Whichever lines of the material contain "GNSS", copy each of them.

[[ INFORMATION open ]]

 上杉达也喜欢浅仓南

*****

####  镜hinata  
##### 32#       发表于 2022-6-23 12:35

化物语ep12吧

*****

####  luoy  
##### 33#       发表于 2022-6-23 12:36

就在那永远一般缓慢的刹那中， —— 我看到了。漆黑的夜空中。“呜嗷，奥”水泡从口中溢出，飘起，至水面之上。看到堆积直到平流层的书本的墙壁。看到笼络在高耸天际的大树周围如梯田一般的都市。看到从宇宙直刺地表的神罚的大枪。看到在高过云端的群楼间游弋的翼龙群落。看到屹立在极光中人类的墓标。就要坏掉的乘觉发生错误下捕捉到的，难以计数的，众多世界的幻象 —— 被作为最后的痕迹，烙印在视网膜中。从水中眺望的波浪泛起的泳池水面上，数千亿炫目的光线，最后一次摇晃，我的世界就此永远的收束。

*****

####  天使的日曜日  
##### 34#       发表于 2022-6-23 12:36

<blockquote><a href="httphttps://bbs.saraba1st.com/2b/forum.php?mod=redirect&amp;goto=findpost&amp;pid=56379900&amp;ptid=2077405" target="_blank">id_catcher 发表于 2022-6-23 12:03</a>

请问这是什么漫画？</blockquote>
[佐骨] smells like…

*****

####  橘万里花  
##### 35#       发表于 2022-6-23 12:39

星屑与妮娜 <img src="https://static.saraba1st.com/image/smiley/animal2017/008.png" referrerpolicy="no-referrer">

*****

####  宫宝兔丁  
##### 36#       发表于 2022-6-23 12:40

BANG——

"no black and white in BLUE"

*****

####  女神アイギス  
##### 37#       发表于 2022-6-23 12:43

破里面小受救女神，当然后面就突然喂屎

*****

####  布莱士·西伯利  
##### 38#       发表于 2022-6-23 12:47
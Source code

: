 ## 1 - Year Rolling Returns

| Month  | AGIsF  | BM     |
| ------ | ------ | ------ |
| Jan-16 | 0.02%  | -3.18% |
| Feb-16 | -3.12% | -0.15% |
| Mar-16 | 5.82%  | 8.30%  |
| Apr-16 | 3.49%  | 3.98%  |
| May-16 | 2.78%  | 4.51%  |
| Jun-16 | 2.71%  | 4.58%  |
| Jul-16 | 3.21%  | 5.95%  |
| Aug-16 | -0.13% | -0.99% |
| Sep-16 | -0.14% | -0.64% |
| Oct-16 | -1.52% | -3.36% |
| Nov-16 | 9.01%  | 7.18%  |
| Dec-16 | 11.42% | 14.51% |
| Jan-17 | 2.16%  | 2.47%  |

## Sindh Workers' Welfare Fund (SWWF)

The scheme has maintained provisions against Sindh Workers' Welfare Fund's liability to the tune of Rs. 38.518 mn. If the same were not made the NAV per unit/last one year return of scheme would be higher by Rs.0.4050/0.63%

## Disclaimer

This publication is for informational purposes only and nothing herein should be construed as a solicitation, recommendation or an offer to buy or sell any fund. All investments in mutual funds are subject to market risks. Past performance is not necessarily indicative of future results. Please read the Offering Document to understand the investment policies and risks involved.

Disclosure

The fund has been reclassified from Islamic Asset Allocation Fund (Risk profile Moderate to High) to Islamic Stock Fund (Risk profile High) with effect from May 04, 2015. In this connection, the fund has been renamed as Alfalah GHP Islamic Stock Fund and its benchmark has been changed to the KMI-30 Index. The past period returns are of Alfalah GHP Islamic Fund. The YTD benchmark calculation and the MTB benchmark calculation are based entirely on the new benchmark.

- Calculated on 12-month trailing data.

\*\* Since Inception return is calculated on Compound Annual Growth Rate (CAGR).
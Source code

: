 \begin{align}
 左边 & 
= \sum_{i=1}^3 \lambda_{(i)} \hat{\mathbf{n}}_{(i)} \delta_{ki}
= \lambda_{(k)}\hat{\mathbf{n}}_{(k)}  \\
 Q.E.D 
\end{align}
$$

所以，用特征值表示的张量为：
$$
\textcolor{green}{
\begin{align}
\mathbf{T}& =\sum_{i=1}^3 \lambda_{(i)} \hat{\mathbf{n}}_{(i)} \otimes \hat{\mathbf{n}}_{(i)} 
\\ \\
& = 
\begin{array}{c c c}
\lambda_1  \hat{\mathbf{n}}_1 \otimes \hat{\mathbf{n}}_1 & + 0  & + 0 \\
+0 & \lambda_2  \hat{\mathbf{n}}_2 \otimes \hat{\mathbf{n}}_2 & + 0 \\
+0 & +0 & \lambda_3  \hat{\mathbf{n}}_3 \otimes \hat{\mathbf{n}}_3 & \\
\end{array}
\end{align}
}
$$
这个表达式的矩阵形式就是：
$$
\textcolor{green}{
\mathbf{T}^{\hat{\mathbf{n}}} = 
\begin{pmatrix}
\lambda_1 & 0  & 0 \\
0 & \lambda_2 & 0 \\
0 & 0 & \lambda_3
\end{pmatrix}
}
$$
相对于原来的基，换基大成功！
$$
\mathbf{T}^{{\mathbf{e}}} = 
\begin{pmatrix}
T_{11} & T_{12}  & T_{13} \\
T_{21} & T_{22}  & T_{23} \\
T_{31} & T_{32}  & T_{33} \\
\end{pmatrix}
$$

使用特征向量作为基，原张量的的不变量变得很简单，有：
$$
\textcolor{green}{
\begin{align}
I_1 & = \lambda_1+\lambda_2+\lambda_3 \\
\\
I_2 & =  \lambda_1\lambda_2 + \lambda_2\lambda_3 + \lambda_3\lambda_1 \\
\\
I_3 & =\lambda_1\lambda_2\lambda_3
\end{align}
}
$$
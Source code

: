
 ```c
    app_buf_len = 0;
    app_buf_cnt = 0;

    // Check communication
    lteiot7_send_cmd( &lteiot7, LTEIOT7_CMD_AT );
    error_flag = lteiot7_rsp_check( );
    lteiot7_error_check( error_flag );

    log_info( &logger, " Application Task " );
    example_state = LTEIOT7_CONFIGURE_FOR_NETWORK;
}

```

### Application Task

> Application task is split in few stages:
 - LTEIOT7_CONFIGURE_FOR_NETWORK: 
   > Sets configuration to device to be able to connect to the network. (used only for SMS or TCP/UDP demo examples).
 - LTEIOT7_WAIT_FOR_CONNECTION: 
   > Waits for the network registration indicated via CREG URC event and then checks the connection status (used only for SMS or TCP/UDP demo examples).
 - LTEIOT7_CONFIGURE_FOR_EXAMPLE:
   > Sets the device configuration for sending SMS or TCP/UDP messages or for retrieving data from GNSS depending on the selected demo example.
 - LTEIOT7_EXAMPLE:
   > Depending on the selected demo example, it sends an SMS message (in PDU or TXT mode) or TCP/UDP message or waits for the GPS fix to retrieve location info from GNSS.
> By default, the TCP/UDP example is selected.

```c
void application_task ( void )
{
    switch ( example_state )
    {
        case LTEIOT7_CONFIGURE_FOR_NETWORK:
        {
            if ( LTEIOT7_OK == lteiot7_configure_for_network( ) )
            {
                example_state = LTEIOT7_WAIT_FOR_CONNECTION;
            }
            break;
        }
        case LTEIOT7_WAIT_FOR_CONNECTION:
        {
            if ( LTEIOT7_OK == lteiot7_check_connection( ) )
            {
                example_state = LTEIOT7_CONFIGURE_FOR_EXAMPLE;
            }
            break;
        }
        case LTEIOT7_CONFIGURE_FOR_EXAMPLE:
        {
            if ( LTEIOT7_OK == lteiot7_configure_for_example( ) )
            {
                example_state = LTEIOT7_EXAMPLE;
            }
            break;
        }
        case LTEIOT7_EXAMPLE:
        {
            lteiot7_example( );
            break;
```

[[ INFORMATION closed ]]

_TASK RESPONSE:_
   > Sets the device configuration for sending SMS or TCP/UDP messages or for retrieving data from GNSS depending on the selected demo example.
   > Depending on the selected demo example, it sends an SMS message (in PDU or TXT mode) or TCP/UDP message or waits for the GPS fix to retrieve location info from GNSS.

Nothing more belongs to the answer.